I’m really into weird music videos that just keep you really engaged, and keep you thinking, “WTF did I just watch?” And my plan was that I wanted something that even if you muted the audio, you would still want to keep watching. When I put the brief together, the record label was like, “Uhhh, this is bizarre, but we are on your level and we’ll give it a go.” Originally the concept was supposed to be a puppet, the little man was supposed to be a creepy little puppet that was awake. Like a doll in the corner of the room. But apparently anamatronic dolls are REALLY expensive, so we decided to just get a guy and a green screen instead. That was a brilliant idea that the director came up with. It turned out to be really funny, and the reaction I get when I see from people who have watched it in front of me or sent me messages about it is exactly what I intended… which is, “WTF.”
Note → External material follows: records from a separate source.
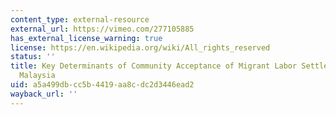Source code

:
 ```yaml
---
content_type: external-resource
external_url: https://vimeo.com/277105885
has_external_license_warning: true
license: https://en.wikipedia.org/wiki/All_rights_reserved
status: ''
title: Key Determinants of Community Acceptance of Migrant Labor Settlements in Johor,
  Malaysia
uid: a5a499db-cc5b-4419-aa8c-dc2d3446ead2
wayback_url: ''
---
```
I almost feel like it was a lucid dream… or something that you just can’t shake.

I feel like a lot of people can relate to that as well. I’ve got a lot of friends who have told me, “Oh my gosh, I’ve been there.”
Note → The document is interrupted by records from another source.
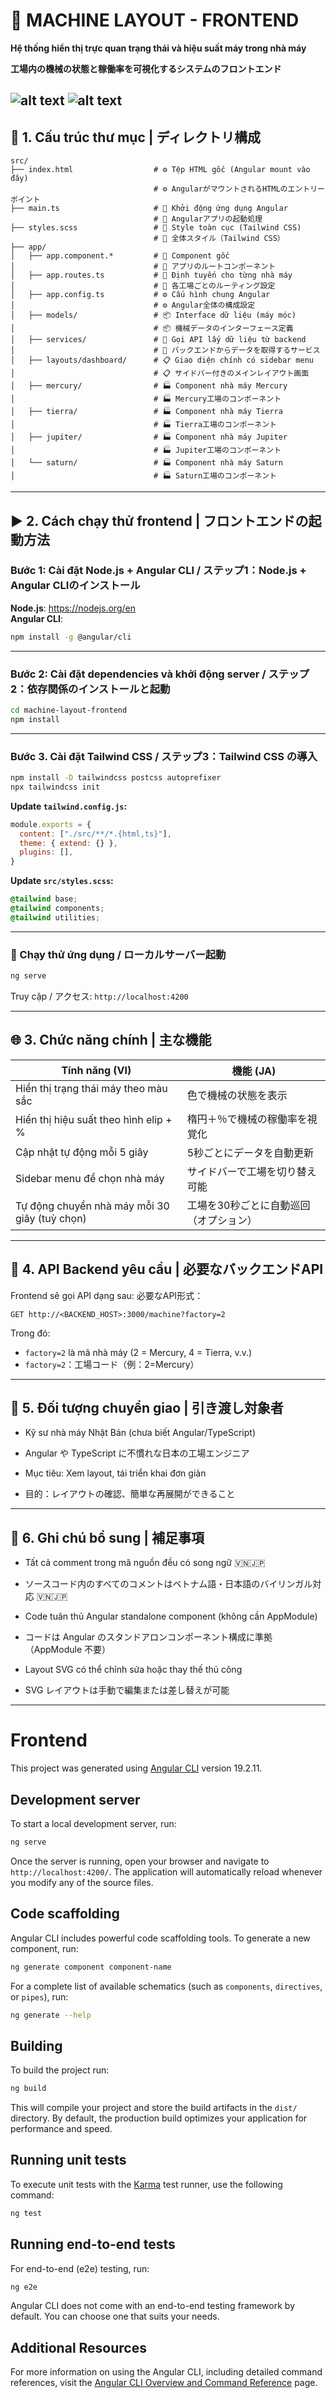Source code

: 
# 🧭 MACHINE LAYOUT - FRONTEND  
**Hệ thống hiển thị trực quan trạng thái và hiệu suất máy trong nhà máy**

**工場内の機械の状態と稼働率を可視化するシステムのフロントエンド**

![alt text](src/assets/demo.png)
![alt text](src/assets/demo_1.png)
---

## 📁 1. Cấu trúc thư mục | ディレクトリ構成

```
src/
├── index.html                  # ⚙️ Tệp HTML gốc (Angular mount vào đây)  
                                # ⚙️ AngularがマウントされるHTMLのエントリーポイント  
├── main.ts                     # 🚀 Khởi động ứng dụng Angular  
                                # 🚀 Angularアプリの起動処理  
├── styles.scss                 # 🎨 Style toàn cục (Tailwind CSS)  
                                # 🎨 全体スタイル（Tailwind CSS）  
├── app/
│   ├── app.component.*         # 🧩 Component gốc  
│                               # 🧩 アプリのルートコンポーネント  
│   ├── app.routes.ts           # 🔀 Định tuyến cho từng nhà máy  
│                               # 🔀 各工場ごとのルーティング設定  
│   ├── app.config.ts           # ⚙️ Cấu hình chung Angular  
│                               # ⚙️ Angular全体の構成設定  
│   ├── models/                 # 📦 Interface dữ liệu (máy móc)  
│                               # 📦 機械データのインターフェース定義  
│   ├── services/               # 🔌 Gọi API lấy dữ liệu từ backend  
│                               # 🔌 バックエンドからデータを取得するサービス  
│   ├── layouts/dashboard/      # 📋 Giao diện chính có sidebar menu  
│                               # 📋 サイドバー付きのメインレイアウト画面  
│   ├── mercury/                # 🏭 Component nhà máy Mercury  
│                               # 🏭 Mercury工場のコンポーネント  
│   ├── tierra/                 # 🏭 Component nhà máy Tierra  
│                               # 🏭 Tierra工場のコンポーネント  
│   ├── jupiter/                # 🏭 Component nhà máy Jupiter  
│                               # 🏭 Jupiter工場のコンポーネント  
│   └── saturn/                 # 🏭 Component nhà máy Saturn  
│                               # 🏭 Saturn工場のコンポーネント  
```

---

## ▶️ 2. Cách chạy thử frontend | フロントエンドの起動方法

### Bước 1: Cài đặt Node.js + Angular CLI / ステップ1：Node.js + Angular CLIのインストール  
**Node.js**: https://nodejs.org/en  
**Angular CLI**:  
```bash
npm install -g @angular/cli
```

---

### Bước 2: Cài đặt dependencies và khởi động server / ステップ2：依存関係のインストールと起動  
```bash
cd machine-layout-frontend
npm install
```

---

### Bước 3. Cài đặt Tailwind CSS / ステップ3：Tailwind CSS の導入

```bash
npm install -D tailwindcss postcss autoprefixer
npx tailwindcss init
```

**Update `tailwind.config.js`:**

```js
module.exports = {
  content: ["./src/**/*.{html,ts}"],
  theme: { extend: {} },
  plugins: [],
}
```

**Update `src/styles.scss`:**

```scss
@tailwind base;
@tailwind components;
@tailwind utilities;
```

---

### 🧪 Chạy thử ứng dụng / ローカルサーバー起動

```bash
ng serve
```

Truy cập / アクセス: `http://localhost:4200`

---
## 🌐 3. Chức năng chính | 主な機能

| Tính năng (VI)                                | 機能 (JA)                                   |
|-----------------------------------------------|---------------------------------------------|
| Hiển thị trạng thái máy theo màu sắc          | 色で機械の状態を表示                        |
| Hiển thị hiệu suất theo hình elip + %         | 楕円＋％で機械の稼働率を視覚化              |
| Cập nhật tự động mỗi 5 giây                   | 5秒ごとにデータを自動更新                  |
| Sidebar menu để chọn nhà máy                 | サイドバーで工場を切り替え可能             |
| Tự động chuyển nhà máy mỗi 30 giây (tuỳ chọn) | 工場を30秒ごとに自動巡回（オプション）     |

---

## 📡 4. API Backend yêu cầu | 必要なバックエンドAPI

Frontend sẽ gọi API dạng sau:
必要なAPI形式：

```http
GET http://<BACKEND_HOST>:3000/machine?factory=2
```

Trong đó:
- `factory=2` là mã nhà máy (2 = Mercury, 4 = Tierra, v.v.)
- `factory=2`：工場コード（例：2=Mercury）

---

## 👥 5. Đối tượng chuyển giao | 引き渡し対象者

- Kỹ sư nhà máy Nhật Bản (chưa biết Angular/TypeScript)
- Angular や TypeScript に不慣れな日本の工場エンジニア  

- Mục tiêu: Xem layout, tái triển khai đơn giản
- 目的：レイアウトの確認、簡単な再展開ができること  

---

## 📌 6. Ghi chú bổ sung | 補足事項

- Tất cả comment trong mã nguồn đều có song ngữ 🇻🇳🇯🇵
- ソースコード内のすべてのコメントはベトナム語・日本語のバイリンガル対応 🇻🇳🇯🇵  

- Code tuân thủ Angular standalone component (không cần AppModule)
- コードは Angular のスタンドアロンコンポーネント構成に準拠（AppModule 不要） 

- Layout SVG có thể chỉnh sửa hoặc thay thế thủ công
- SVG レイアウトは手動で編集または差し替えが可能  

---

# Frontend

This project was generated using [Angular CLI](https://github.com/angular/angular-cli) version 19.2.11.

## Development server

To start a local development server, run:

```bash
ng serve
```

Once the server is running, open your browser and navigate to `http://localhost:4200/`. The application will automatically reload whenever you modify any of the source files.

## Code scaffolding

Angular CLI includes powerful code scaffolding tools. To generate a new component, run:

```bash
ng generate component component-name
```

For a complete list of available schematics (such as `components`, `directives`, or `pipes`), run:

```bash
ng generate --help
```

## Building

To build the project run:

```bash
ng build
```

This will compile your project and store the build artifacts in the `dist/` directory. By default, the production build optimizes your application for performance and speed.

## Running unit tests

To execute unit tests with the [Karma](https://karma-runner.github.io) test runner, use the following command:

```bash
ng test
```

## Running end-to-end tests

For end-to-end (e2e) testing, run:

```bash
ng e2e
```

Angular CLI does not come with an end-to-end testing framework by default. You can choose one that suits your needs.

## Additional Resources

For more information on using the Angular CLI, including detailed command references, visit the [Angular CLI Overview and Command Reference](https://angular.dev/tools/cli) page.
You mentioned you are going to be working with Hayden James again soon. What else can we expect from you in terms of upcoming collaborations, releases or projects?

Me and Sonny Fodera are doing a tour of America together. We are also working on some music, as well. Me and Hayden will be in the studio soon. I’ve got a new single called ‘San Frandisco’, which is coming out in September. I’m really excited to get that out, especially since it was supposed to come out in November last year (2018). So it’s good to finally get it out there. I’ve probably got about 3 or 4 other singles in the works that I am itching to get out there into the world. Until then, it’s just head down in the studio.

Last question, on a non-musical note: If you could have any meal transported to you from any place on the planet before a set, what would it be?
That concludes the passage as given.